I have heard that, in some models of ZF, $\cal P(\Bbb R)$ has no total order. How could one prove this?

I already know that $\Bbb R$ isn't necessarily well-ordered. I'm guessing that one could reduce the problem of well-ordering $\Bbb R$ to the problem of ordering $\cal P(\Bbb R)$.

Answer 1

This can be proved in several ways.

The easiest I know is to use Cohen's second model (you can find it in Jech The Axiom of Choice in Chapter 5) in which there is a sequence $\langle A_n\mid n<\omega\rangle$ such that:

1. $A_n\subseteq\mathcal P(\Bbb R)$.
2. $A_n$ has two elements.
3. If $n\neq m$, then $A_n\cap A_m=\varnothing$.
4. $\prod A_n=\varnothing$.

Namely, you can add a Russell set of sets of reals. And if $\mathcal P(\Bbb R)$ was provable linearly well-orderable, then this would have been impossible. You can actually do a bit worse too (e.g. add an amorphous set of sets of reals).
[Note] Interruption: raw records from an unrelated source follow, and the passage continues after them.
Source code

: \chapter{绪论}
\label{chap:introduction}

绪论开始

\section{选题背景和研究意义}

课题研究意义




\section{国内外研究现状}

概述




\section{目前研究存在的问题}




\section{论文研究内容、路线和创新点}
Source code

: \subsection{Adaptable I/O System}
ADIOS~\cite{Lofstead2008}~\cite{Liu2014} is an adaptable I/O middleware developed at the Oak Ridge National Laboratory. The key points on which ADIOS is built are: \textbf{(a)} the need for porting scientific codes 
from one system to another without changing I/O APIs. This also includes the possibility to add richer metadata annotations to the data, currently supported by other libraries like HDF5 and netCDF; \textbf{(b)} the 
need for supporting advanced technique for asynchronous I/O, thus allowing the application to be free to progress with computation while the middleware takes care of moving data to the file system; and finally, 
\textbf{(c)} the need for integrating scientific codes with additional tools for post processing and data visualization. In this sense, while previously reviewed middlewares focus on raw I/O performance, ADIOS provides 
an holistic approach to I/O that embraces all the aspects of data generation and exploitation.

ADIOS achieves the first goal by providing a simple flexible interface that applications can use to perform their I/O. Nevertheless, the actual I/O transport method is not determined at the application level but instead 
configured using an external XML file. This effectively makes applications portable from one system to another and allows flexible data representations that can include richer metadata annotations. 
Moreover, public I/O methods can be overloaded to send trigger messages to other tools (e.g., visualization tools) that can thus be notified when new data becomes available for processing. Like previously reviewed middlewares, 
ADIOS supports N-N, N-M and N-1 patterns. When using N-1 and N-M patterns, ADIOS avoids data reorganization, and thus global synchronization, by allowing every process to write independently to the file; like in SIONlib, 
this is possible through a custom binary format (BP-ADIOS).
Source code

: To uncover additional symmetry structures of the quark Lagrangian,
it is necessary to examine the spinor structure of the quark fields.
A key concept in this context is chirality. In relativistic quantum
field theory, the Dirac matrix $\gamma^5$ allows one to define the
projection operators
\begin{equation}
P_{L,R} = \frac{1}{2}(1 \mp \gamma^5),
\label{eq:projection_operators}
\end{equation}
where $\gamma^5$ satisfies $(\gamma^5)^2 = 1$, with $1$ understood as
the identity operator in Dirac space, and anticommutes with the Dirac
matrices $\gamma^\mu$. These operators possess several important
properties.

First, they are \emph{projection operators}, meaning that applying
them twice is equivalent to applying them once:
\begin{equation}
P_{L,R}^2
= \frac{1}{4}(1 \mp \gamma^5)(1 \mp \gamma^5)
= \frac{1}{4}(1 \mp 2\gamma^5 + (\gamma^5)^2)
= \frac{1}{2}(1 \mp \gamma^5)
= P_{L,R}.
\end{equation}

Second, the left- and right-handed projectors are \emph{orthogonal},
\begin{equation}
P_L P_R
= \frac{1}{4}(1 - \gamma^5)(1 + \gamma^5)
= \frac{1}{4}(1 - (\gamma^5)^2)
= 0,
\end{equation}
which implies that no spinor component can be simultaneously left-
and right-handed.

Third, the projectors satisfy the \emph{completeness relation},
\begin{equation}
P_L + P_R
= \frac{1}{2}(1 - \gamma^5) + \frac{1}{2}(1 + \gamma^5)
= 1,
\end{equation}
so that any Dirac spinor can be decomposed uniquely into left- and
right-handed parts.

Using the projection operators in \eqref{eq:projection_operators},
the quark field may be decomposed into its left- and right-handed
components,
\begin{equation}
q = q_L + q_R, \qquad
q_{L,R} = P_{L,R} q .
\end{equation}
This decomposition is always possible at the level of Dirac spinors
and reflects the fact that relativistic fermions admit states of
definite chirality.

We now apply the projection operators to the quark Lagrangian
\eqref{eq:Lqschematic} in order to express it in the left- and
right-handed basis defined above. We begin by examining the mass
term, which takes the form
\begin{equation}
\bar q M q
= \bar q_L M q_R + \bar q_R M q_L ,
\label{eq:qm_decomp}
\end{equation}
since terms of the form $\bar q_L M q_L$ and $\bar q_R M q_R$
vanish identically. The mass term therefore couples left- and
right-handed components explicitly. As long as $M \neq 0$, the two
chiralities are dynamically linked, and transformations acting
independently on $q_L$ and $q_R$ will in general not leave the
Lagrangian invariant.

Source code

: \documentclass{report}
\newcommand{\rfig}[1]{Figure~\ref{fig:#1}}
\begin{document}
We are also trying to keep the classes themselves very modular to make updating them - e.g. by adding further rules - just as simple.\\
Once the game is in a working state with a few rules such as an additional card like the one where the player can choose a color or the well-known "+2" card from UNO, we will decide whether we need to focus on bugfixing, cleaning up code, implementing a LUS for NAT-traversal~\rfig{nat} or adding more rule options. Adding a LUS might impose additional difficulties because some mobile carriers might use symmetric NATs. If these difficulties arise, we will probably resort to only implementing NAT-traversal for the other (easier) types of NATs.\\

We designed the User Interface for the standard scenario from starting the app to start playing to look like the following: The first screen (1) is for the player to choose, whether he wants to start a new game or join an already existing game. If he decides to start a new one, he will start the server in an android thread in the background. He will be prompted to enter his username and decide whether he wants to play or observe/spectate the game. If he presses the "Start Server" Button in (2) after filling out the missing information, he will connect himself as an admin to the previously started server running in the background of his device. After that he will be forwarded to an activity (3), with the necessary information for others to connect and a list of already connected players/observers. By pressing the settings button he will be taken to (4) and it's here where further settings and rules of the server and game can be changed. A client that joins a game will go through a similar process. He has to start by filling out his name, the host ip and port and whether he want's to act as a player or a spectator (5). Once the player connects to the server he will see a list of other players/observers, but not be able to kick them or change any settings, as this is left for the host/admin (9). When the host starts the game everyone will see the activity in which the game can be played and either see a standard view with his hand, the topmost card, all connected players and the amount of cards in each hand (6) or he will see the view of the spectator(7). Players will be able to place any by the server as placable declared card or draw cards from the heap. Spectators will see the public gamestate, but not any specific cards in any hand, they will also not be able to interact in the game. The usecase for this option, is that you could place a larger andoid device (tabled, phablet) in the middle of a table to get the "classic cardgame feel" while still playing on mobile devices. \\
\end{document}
Other methods include showing that if $\mathcal P(\Bbb R)$ can be linearly ordered, then there is a Vitali set and a set without the Baire Property. For the Lebesgue measurability you need stronger consistency strength, but not for the Baire Property (as shown by Shelah). You can find the details in this wonderful answer by Andres Caicedo.